Content starts

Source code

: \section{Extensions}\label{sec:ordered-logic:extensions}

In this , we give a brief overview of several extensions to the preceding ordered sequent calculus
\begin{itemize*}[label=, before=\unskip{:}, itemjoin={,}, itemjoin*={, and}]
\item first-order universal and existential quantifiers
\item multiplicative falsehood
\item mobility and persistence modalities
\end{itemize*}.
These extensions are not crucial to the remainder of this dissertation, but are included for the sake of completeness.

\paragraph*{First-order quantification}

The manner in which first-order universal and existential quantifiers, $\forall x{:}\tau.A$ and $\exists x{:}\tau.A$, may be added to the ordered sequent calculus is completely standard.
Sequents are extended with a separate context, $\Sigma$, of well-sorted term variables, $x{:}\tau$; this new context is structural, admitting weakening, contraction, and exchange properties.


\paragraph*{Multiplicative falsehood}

Content ends
Content starts

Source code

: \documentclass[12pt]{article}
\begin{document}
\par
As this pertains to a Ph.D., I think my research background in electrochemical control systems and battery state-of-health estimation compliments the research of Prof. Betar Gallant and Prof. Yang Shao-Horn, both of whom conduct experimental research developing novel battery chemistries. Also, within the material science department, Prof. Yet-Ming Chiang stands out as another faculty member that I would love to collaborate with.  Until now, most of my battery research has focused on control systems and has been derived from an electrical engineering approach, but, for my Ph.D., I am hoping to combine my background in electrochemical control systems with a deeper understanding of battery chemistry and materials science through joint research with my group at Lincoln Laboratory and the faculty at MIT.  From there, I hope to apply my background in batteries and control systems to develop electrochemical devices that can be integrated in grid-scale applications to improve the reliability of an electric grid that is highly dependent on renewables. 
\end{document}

Content ends

◆ **EXERCISE**
What lines of the data contain the string "existential"? List them.

◆ **PROBLEM SOLUTION**
\item first-order universal and existential quantifiers
The manner in which first-order universal and existential quantifiers, $\forall x{:}\tau.A$ and $\exists x{:}\tau.A$, may be added to the ordered sequent calculus is completely standard.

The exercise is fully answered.